Aux côtés de son père, Jader Barbalho – sénateur de la République et deux fois gouverneur du Pará (1983-1987 et 1991-1994) –, et de sa mère, Elcione Barbalho – dans son septième mandat de député fédéral –, Helder a assumé son premier mandat, conscient qu’il devrait créer sa propre empreinte et prendre ses distances avec le passé de son père, associé à la corruption. Il a parié sur la sécurité publique et a dû promettre « honnêteté et transparence ».

Jader, le patriarche de l’oligarchie Barbalho, a été condamné en 2013 à restituer plus de 2 millions de réaux qui auraient été détournés de l’ancienne Surintendance du développement de l’Amazonie (Sudam) [11]. Devant la Cour suprême fédérale, des poursuites pénales ont été engagées contre lui pour détournement des ressources de la banque Banpará et pour expropriation de terres de l’Institut national de colonisation et de la réforme agraire (Incra) dans les années 1980. L’affaire Banpará est arrivée à la Cour suprême pour la première fois en 1984 et a connu des allées et venues. En 2015, la Cour suprême a rejeté trois poursuites contre Jader, pour prescription. D’autres cas sont également classés sans suite en raison de son âge, le sénateur ayant atteint aujourd’hui les 70 ans. En bref : il n’y a pas eu de procès devant une juridiction supérieure. Jader a toujours nié les accusations, mais dans le Pará, cette phrase est populaire : « Ne donnez jamais la clé du coffre-fort à un Barbalho. »

Parallèlement à la promesse d’honnêteté, Helder a annoncé, lors de sa première investiture, qu’il créerait le Secrétariat de la citoyenneté, apportant toutes les agences gouvernementales dans les zones les plus violentes de l’État.
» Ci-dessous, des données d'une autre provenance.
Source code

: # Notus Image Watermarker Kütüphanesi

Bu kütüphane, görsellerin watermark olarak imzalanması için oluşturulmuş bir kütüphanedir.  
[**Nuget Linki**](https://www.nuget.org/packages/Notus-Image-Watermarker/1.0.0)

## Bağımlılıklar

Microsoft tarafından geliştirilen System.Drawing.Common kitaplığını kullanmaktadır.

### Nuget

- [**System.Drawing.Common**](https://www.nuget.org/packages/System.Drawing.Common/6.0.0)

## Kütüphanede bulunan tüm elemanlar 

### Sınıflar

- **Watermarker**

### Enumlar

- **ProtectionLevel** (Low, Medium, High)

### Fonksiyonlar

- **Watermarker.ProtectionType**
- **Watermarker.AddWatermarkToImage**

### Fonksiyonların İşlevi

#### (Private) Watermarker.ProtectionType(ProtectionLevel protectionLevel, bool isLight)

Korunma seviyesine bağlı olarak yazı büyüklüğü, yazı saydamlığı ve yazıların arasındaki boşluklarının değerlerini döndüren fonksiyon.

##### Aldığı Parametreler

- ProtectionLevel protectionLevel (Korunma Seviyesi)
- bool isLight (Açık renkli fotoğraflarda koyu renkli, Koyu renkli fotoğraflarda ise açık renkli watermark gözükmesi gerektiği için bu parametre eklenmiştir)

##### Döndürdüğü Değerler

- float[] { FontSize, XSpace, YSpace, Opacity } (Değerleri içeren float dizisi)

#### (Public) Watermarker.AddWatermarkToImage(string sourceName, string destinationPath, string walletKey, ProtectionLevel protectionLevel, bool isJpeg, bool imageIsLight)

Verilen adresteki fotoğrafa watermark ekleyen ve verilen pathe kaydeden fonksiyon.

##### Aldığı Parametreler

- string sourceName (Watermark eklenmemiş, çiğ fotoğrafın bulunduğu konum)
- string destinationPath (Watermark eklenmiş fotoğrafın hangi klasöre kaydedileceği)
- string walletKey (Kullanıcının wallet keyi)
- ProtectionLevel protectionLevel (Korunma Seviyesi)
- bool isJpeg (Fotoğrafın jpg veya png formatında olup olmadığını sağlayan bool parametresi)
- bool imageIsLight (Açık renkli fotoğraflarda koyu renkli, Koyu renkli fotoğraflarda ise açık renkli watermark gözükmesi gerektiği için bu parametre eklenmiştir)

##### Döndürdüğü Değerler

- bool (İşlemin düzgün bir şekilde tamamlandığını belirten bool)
C’était le projet que Balestreri aurait la charge de mettre en œuvre. « Nous sommes d’abord entrés avec la police de protection, nous sommes venus pour rester et nous avons créé l’ambiance pour revenir plus tard avec tout le staff des secrétariats d’État ».

Balestreri a quitté ses fonctions pour des raisons politiques, Helder a mis à sa place un cousin, Igor Normando (Podemos) ; pour l’instant c’est le nom choisi par le clan Barbalho pour être candidat à la mairie de Belém en 2024. L’utilisation politique flagrante du programme par le nouveau secrétaire provoque déjà un malaise parmi les fonctionnaires et les cadres techniques du projet. Le gouverneur peut retirer son soutien à la candidature de son parent s’il constate que sa carte de visite dans le domaine social est en danger.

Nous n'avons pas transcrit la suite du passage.